# Timeline Phil Wood Hubs



## Solo.be (Dec 7, 2006)

Is this the correct order of things

1st pic top to bottom
2nd pic right to left

1st gen 3piece hub 70's - early 80's
2nd gen 1 piece hubshell early 80's - early 90's
3th gen 1 piece hubshell early 90's ( FSA > you can remove the axle with 5 mm allenkey)

Thanks

Stef


----------



## 82Sidewinder (Jun 28, 2006)

By the way, your links don't work.

https://www.philwood.com/about/txthist.php

1971
Phil Wood & Co. is founded in Los Gatos California
1st Generation hub (Using a 3 piece design hub shell, using two aluminum flanges and a steel center section, axle and bearings are pressed in and bonded with the shell by using loctite, bottom bracket (using a design that integrated the shell, bearings, and spindle together with the use of silver solder), bottom bracket cups, and tool are created.

1978
2nd Generation hub is created (This new hub uses the same end cap, bearing, and axle design using a retaining compound to secure the axle to the hub shell, however the hub shell is now a one piece aluminum shell, with a steel sleeve)

1991
3rd Generation hub with the new FSA axle is created (This new axle design allows the user to service their own hubs out on in the field with simple hand tools Field Servicable Axle.


----------



## Solo.be (Dec 7, 2006)

Thanks for the info,

I've added the pics to the first post , can you please have a look

Thanks
Stef


----------



## 82Sidewinder (Jun 28, 2006)

Nice pics! I'm most familiar with the first gen hubs (top hub in first photo). My '83 Ritchey is equipped with those exact hubs with allen key bolts.


----------



## hollister (Sep 16, 2005)

First gen(pre '73) have the same size bearings all the way around(front and rear). If your 3 piece rear has a large bearing on the drive side, and a smaller one in the other side I wouldn't call it first gen


----------



## DoubleCentury (Nov 12, 2005)

One the second generation, does this mean the sleeve is on the inside of the aluminum shell? It must be.

"however the hub shell is now a one piece aluminum shell, with a steel sleeve)"

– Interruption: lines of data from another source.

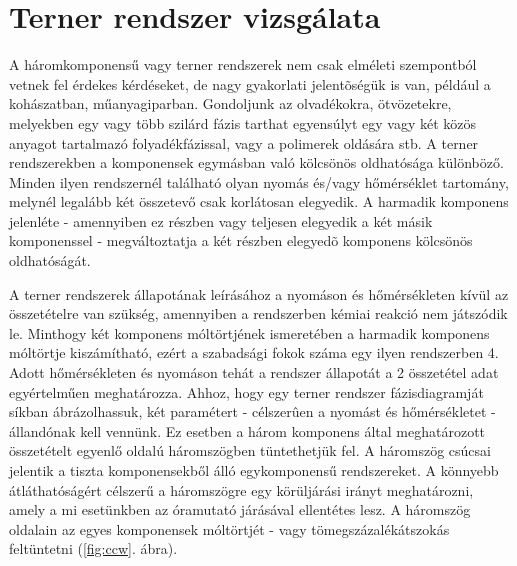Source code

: \documentclass{article}
\begin{document}
\section{Terner rendszer vizsgálata}
A háromkomponensű vagy terner rendszerek nem csak elméleti szempontból vetnek fel érdekes kérdéseket, de nagy gyakorlati jelentõségük is van, például a kohászatban, műanyagiparban.
Gondoljunk az olvadékokra, ötvözetekre, melyekben egy vagy több szilárd fázis tarthat egyensúlyt egy vagy két közös anyagot tartalmazó folyadékfázissal, vagy a polimerek oldására stb.
A terner rendszerekben a komponensek egymásban való kölcsönös oldhatósága különböző.
Minden ilyen rendszernél található olyan nyomás és/vagy hőmérséklet tartomány, melynél legalább két összetevő csak korlátosan elegyedik.
A harmadik komponens jelenléte - amennyiben ez részben vagy teljesen elegyedik a két másik komponenssel - megváltoztatja a két részben elegyedõ komponens kölcsönös oldhatóságát.

A terner rendszerek állapotának leírásához a nyomáson és hőmérsékleten kívül az összetételre van szükség, amennyiben a rendszerben kémiai reakció nem játszódik le.
Minthogy két komponens móltörtjének ismeretében a harmadik komponens móltörtje kiszámítható, ezért a szabadsági fokok száma egy ilyen rendszerben 4.
Adott hőmérsékleten és nyomáson tehát a rendszer állapotát a 2 összetétel adat egyértelműen meghatározza.
Ahhoz, hogy egy terner rendszer fázisdiagramját síkban ábrázolhassuk, két paramétert - célszerûen a nyomást és hőmérsékletet - állandónak kell vennünk.
Ez esetben a három komponens által meghatározott összetételt egyenlő oldalú háromszögben tüntethetjük fel.
A háromszög csúcsai jelentik a tiszta komponensekből álló egykomponensű rendszereket.
A könnyebb átláthatóságért célszerű a háromszögre egy körüljárási irányt meghatározni, amely a mi esetünkben az óramutató járásával ellentétes lesz. A háromszög oldalain az egyes komponensek móltörtjét - vagy tömegszázalékátszokás feltüntetni (\ref{fig:ccw}. ábra).
\end{document}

I also don't understand the 1978 date of the second generation, which would have meant that almost all of the early mountain bikes would have had one piece aluminum shells. That's Series I Breezers up through 1984 and bikes with Shimano Deerhead parts.


----------



## Solo.be (Dec 7, 2006)

DoubleCentury said:


> One the second generation, does this mean the sleeve is on the inside of the aluminum shell? It must be.
> 
> "however the hub shell is now a one piece aluminum shell, with a steel sleeve)"
> 
> I also don't understand the 1978 date of the second generation, which would have meant that almost all of the early mountain bikes would have had one piece aluminum shells. That's Series I Breezers up through 1984 and bikes with Shimano Deerhead parts.

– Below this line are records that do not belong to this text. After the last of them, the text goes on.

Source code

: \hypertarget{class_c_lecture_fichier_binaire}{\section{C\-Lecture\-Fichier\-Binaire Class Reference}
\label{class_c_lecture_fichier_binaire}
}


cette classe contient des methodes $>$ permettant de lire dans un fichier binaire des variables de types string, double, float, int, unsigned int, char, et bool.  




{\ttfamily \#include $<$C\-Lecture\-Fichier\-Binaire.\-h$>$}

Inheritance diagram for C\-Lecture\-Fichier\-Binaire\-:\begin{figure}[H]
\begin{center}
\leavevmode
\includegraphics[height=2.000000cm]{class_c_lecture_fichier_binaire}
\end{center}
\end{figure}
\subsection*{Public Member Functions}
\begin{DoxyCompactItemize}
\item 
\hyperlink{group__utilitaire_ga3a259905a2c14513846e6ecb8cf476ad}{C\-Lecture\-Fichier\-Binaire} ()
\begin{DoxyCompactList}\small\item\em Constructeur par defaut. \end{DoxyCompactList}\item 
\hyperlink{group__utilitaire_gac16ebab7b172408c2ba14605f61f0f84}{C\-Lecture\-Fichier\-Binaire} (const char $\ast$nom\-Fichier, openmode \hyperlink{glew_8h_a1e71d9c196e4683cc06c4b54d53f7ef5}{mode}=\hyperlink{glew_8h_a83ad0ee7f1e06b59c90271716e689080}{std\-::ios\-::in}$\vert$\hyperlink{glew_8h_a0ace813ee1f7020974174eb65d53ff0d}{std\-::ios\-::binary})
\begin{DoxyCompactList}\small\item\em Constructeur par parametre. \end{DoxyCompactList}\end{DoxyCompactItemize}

That's exactly where I have the same question . With the info found on the PW site the hub in the middle would suit an early 80's build but i've never seen a bike with the same hub.


----------



## Solo.be (Dec 7, 2006)

hollister said:


> First gen(pre '73) have the same size bearings all the way around(front and rear). If your 3 piece rear has a large bearing on the drive side, and a smaller one in the other side I wouldn't call it first gen


The bearing on the driveside is larger


----------



## 82Sidewinder (Jun 28, 2006)

Solo.be said:


> That's exactly where I have the same question . With the info found on the PW site the hub in the middle would suit an early 80's build but i've never seen a bike with the same hub.


Just checked - my '83 has steel hub shells and aluminum flanges front and rear. Could the steel sleeve have been on the outside?


----------



## nightshade_rider (Apr 18, 2007)

DoubleCentury said:


> I also don't understand the 1978 date of the second generation, which would have meant that almost all of the early mountain bikes would have had one piece aluminum shells. That's Series I Breezers up through 1984 and bikes with Shimano Deerhead parts.

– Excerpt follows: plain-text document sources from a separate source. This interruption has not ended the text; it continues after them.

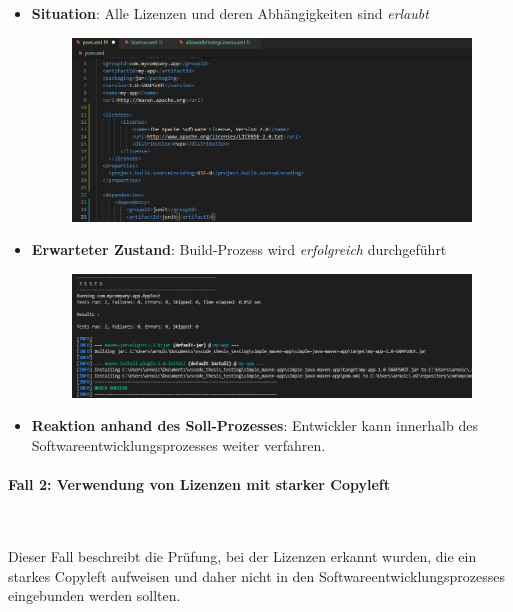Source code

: \begin{itemize}
    \item \textbf{Situation}: Alle Lizenzen und deren Abhängigkeiten sind \textit{erlaubt}
    
    \begin{figure}[h]
        \centering
        \includegraphics[scale=0.5]{Bilder/Fall1Situation.png}
    \end{figure}

    \item \textbf{Erwarteter Zustand}: Build-Prozess wird \textit{erfolgreich} durchgeführt 
    
    \begin{figure}[h]
        \centering
        \includegraphics[scale=0.5]{Bilder/Fall1Zustand.png}
    \end{figure}

    \item \textbf{Reaktion anhand des Soll-Prozesses}: Entwickler kann innerhalb des Softwareentwicklungsprozesses weiter verfahren. 
\end{itemize}

\paragraph{Fall 2: Verwendung von Lizenzen mit starker Copyleft} $~$

Dieser Fall beschreibt die Prüfung, bei der Lizenzen erkannt wurden, die ein starkes Copyleft aufweisen und daher nicht in den Softwareentwicklungsprozesses eingebunden werden sollten.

There was an original-owner '81 biplane Ritchey that came up for sale recently, which had the 2nd gen phil hubs. The owner was very clear that this was the original wheelset.

1978 might have been the year that Phil "created" the 2nd generation design, but it obviously wasn't shipping in volume until well into the 80s. Maybe burning through old inventory and building new tooling took awhile.


----------



## DoubleCentury (Nov 12, 2005)

Exactly some of the thoughts I had considered to explain this. The new design was much more CNC intensive, and that could have taken some time to ramp up.



nightshade_rider said:


> 1978 might have been the year that Phil "created" the 2nd generation design, but it obviously wasn't shipping in volume until well into the 80s. Maybe burning through old inventory and building new tooling took awhile.


----------



## tductape (Mar 31, 2008)

My experience finding mountain bikes from the early 80's 
is they have the steel (second gen per Hollisters observations) or firs Gen per the rest of this conversation (top pic). I do have some 126mm road bike 40 spoke middle in picture hubs on my Ritchey road bike that came off an early 80's Tim Diamond touring bike.


----------



## rismtb (Dec 11, 2012)

*2nd gen?*

My Phil Hubs {2nd gen I think} are mtb spacing with a larger flange on the rear drive side. Not sure if that was standard for later 2nd gen or not. I have included pic of non CHIP pedals that have saw tooth edge.


----------